┌─ Provided records

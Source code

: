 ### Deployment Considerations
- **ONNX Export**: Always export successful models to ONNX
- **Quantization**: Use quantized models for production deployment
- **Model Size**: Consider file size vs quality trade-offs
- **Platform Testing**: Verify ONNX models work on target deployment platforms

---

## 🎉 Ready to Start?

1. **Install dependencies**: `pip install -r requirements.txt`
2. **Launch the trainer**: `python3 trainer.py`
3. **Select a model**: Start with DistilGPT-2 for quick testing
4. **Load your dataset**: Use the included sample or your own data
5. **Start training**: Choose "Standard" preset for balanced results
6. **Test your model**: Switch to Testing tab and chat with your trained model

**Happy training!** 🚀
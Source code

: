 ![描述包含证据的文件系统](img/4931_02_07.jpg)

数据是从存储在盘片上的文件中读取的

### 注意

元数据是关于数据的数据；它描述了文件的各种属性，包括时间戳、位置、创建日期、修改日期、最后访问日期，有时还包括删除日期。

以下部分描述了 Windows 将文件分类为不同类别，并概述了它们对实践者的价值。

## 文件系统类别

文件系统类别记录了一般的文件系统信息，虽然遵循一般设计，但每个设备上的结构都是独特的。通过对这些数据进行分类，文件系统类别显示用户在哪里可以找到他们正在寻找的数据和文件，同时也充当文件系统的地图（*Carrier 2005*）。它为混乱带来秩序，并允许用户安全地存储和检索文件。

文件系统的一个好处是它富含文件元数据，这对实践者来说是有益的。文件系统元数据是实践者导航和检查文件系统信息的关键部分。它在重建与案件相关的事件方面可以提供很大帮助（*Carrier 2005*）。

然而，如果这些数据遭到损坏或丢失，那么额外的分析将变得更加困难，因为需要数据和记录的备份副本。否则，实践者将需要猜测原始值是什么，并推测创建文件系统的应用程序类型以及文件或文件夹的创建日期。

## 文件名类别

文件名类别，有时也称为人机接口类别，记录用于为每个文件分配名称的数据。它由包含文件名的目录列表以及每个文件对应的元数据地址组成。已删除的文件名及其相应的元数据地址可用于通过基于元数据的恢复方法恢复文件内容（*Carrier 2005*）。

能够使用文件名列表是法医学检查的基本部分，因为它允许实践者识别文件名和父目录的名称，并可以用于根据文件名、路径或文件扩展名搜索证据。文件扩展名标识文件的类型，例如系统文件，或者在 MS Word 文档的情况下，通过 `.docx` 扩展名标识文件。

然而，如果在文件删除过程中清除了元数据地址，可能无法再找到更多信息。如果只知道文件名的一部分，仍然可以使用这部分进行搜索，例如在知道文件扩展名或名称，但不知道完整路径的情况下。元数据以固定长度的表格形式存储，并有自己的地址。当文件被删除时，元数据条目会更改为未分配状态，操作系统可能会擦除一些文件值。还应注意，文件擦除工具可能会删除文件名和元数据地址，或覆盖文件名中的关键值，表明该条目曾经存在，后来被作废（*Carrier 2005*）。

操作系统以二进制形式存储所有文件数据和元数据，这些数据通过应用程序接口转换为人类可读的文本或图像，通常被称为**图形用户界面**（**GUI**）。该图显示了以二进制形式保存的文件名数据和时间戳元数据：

└─

Your task: The required answer is the exact run of lines above starting at the line with "- **ONNX Export**: Always" and ending at the line with "## 🎉 Ready to Start?", with both ends present.

Answer box:
- **ONNX Export**: Always export successful models to ONNX
- **Quantization**: Use quantized models for production deployment
- **Model Size**: Consider file size vs quality trade-offs
- **Platform Testing**: Verify ONNX models work on target deployment platforms

---

## 🎉 Ready to Start?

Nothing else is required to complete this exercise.